FELDSTED: What we are witnessing is a clash of arrogant, egotistical, irresponsible brats -- lusting for power -- and unconcerned over the impact of their playpen spat on Canada and Canadians

HuffPost – Wednesday February 19th:
VANCOUVER — A Wet’suwet’en hereditary chief says the chiefs won’t meet with the federal government over their opposition to a natural gas pipeline until both the RCMP and Coastal GasLink leave their traditional territory.  Na’moks, who
Hereditary Chief Na’moks ... who also goes by John Ridsdale
also goes by John Ridsdale, said Wednesday the chiefs have communicated their terms to Carolyn Bennett, the minister responsible for Crown-Indigenous relations ...

The audacity of this group of hereditary chiefs is breathtaking. Five of the thirteen chiefs have made a claim for sovereignty over 22,000 sq. km. of land with a population of about 2,800 people.

The land claim has not been negotiated or settled. It is a claim which does not consist of an obligation to Canada any more than sending someone a bill puts an obligation on the recipient; there must be some validity of the claim established before an obligation can be recognized.

The notion that a band of traditional indigenous chiefs representing 2,800 people can dictate terms to a nation of 37.5 million people is ludicrous.

What we need in Canada is a version of the New Zealand Waitangi Tribunal to settle issues between indigenous and non-indigenous elements. To be functional the Tribunal must recognize and respect the right of each group to co-exist with the other.

There cannot be an all or nothing battle for control of territory.

The Wet’suwet’en cannot claim control over territory without accommodation to Canada, respecting infrastructure required to link distant portions of Canada ... and Canada must accommodate indigenous people to allow free trade and movement in and out of indigenous lands.

What we are witnessing is a clash of arrogant, egotistical, irresponsible brats, lusting for power, and unconcerned over the impact of their playpen spat on Canada and Canadians. There are no responsible adults involved.

No one has thought the Wet’suwet’en claims through; think about it.

Refusal to recognize the Canadian legal framework, and constitution, carries with it the removal of the human rights acts -- and charter of rights and freedoms -- for residents of the claimed territory.

Are we really prepared to allow removal of human rights and freedoms, from 2,800 people, to satisfy the power aspirations of five hereditary chiefs?

The precedent set by giving in to Wet’suwet’en claims can affect the legal rights and protection for nearly 1.7 million indigenous people in Canada.

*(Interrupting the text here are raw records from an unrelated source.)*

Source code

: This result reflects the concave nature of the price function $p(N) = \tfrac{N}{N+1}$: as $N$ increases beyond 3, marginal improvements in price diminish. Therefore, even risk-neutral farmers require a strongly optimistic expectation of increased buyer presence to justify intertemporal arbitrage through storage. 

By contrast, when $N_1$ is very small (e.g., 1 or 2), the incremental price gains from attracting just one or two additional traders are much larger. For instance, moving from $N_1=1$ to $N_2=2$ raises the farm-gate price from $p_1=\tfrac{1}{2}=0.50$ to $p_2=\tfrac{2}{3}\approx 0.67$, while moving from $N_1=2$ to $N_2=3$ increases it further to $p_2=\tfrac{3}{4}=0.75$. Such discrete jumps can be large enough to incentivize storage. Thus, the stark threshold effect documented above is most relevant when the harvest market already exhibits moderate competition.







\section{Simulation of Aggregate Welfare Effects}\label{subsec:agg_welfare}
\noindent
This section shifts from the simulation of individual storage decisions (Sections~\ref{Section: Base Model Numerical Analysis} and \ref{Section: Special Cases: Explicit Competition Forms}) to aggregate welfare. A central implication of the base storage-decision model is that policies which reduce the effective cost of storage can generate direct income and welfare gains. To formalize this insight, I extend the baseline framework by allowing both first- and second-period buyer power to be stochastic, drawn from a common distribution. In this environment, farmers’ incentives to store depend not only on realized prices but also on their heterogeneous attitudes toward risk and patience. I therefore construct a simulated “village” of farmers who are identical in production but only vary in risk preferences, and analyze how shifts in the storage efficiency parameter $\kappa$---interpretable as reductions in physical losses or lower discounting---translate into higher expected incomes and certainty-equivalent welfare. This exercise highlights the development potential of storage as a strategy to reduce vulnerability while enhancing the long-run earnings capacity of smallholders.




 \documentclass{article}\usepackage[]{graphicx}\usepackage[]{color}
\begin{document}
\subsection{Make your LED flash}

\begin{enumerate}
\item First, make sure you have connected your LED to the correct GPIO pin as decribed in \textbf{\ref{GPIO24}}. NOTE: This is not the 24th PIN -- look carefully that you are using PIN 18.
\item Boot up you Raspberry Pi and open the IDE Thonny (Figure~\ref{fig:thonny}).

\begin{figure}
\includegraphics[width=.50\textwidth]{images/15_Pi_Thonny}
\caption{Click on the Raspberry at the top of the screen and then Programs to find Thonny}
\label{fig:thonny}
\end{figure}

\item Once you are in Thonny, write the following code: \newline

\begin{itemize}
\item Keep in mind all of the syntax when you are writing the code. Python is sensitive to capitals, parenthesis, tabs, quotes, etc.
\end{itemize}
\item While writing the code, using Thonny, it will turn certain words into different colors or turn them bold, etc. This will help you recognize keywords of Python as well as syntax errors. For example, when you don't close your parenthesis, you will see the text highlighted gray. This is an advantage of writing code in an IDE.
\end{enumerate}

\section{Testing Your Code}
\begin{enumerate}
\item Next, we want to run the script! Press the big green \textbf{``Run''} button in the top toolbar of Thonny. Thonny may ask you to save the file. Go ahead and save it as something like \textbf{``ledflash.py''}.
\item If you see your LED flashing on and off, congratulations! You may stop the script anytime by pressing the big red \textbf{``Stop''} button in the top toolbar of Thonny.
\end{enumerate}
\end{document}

Another aspect of this tussle for power is that the Wet’suwet’en have no treaty with Canada, but exercise of sovereignty can spill over into treaty protected indigenous people. Success of the Wet’suwet’en claims removes any and all obligation of support by Canada.

A separate, sovereign Wet’suwet’en nation in northern British Columbia cannot be part of Canada. It would be treated the same as any other foreign nation.

The Wet’suwet’en nation would have to negotiate allowing highways, railroads, roads and pipelines to run through its territory in exchange for being allowed to travel and trade in and out of its territory and to arrange for education and health care services. Wet’suwet’en people would not be eligible for EI, CPP or Canada pension benefits.

No one in parliament is raising any of these issues.

Our Members of Parliament seem content with the media portrayal of Wet’suwet’en claims as a David and Goliath tussle, when it has potentially onerous and serious consequences for about 4.5% of our population.

We can’t put the legal and personal rights of our indigenous population at risk to satisfy a handful of hereditary egomaniacs in northern British Columbia.

Sanity has fled parliament. We need an election and a reset.

The issues raised by the blockades are far too important to allow our government to meet behind closed doors and refuse to tell us how they plan to deal with highly complex issues.

The government has not even articulated what the issues are, so it is not to be trusted.